▶ _Problem requirements_
Retype every entry exactly, down to the last character.

▶ _Records supplied_
───

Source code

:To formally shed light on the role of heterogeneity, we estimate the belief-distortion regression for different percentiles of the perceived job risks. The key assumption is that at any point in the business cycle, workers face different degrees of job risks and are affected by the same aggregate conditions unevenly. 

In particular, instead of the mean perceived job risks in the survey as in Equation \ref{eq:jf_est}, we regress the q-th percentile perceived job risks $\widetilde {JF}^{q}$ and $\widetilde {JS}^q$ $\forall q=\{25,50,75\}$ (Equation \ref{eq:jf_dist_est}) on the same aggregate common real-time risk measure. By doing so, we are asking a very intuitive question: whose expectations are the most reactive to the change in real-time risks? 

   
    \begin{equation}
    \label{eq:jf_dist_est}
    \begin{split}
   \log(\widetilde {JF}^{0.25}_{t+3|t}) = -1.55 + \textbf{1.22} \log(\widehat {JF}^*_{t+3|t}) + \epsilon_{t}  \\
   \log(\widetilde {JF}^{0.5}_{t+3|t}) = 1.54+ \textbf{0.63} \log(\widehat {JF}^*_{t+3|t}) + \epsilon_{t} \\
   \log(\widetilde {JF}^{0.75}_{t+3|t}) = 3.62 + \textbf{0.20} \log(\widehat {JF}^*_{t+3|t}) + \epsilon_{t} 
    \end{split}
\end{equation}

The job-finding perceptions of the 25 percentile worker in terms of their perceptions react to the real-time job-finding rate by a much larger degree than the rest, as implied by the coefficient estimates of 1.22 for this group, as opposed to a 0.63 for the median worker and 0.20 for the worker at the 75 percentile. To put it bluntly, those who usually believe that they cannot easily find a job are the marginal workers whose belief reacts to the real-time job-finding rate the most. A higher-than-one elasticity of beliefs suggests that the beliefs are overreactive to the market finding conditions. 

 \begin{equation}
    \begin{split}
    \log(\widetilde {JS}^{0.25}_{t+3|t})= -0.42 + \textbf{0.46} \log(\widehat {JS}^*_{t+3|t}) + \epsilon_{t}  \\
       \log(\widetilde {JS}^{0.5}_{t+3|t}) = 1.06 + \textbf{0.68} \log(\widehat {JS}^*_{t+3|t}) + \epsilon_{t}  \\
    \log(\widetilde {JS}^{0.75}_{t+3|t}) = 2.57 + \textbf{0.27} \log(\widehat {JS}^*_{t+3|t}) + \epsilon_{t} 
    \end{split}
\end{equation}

───

▶ _Response area_
Source code

:To formally shed light on the role of heterogeneity, we estimate the belief-distortion regression for different percentiles of the perceived job risks. The key assumption is that at any point in the business cycle, workers face different degrees of job risks and are affected by the same aggregate conditions unevenly. 

In particular, instead of the mean perceived job risks in the survey as in Equation \ref{eq:jf_est}, we regress the q-th percentile perceived job risks $\widetilde {JF}^{q}$ and $\widetilde {JS}^q$ $\forall q=\{25,50,75\}$ (Equation \ref{eq:jf_dist_est}) on the same aggregate common real-time risk measure. By doing so, we are asking a very intuitive question: whose expectations are the most reactive to the change in real-time risks? 

   
    \begin{equation}
    \label{eq:jf_dist_est}
    \begin{split}
   \log(\widetilde {JF}^{0.25}_{t+3|t}) = -1.55 + \textbf{1.22} \log(\widehat {JF}^*_{t+3|t}) + \epsilon_{t}  \\
   \log(\widetilde {JF}^{0.5}_{t+3|t}) = 1.54+ \textbf{0.63} \log(\widehat {JF}^*_{t+3|t}) + \epsilon_{t} \\
   \log(\widetilde {JF}^{0.75}_{t+3|t}) = 3.62 + \textbf{0.20} \log(\widehat {JF}^*_{t+3|t}) + \epsilon_{t} 
    \end{split}
\end{equation}

The job-finding perceptions of the 25 percentile worker in terms of their perceptions react to the real-time job-finding rate by a much larger degree than the rest, as implied by the coefficient estimates of 1.22 for this group, as opposed to a 0.63 for the median worker and 0.20 for the worker at the 75 percentile. To put it bluntly, those who usually believe that they cannot easily find a job are the marginal workers whose belief reacts to the real-time job-finding rate the most. A higher-than-one elasticity of beliefs suggests that the beliefs are overreactive to the market finding conditions. 

 \begin{equation}
    \begin{split}
    \log(\widetilde {JS}^{0.25}_{t+3|t})= -0.42 + \textbf{0.46} \log(\widehat {JS}^*_{t+3|t}) + \epsilon_{t}  \\
       \log(\widetilde {JS}^{0.5}_{t+3|t}) = 1.06 + \textbf{0.68} \log(\widehat {JS}^*_{t+3|t}) + \epsilon_{t}  \\
    \log(\widetilde {JS}^{0.75}_{t+3|t}) = 2.57 + \textbf{0.27} \log(\widehat {JS}^*_{t+3|t}) + \epsilon_{t} 
    \end{split}
\end{equation}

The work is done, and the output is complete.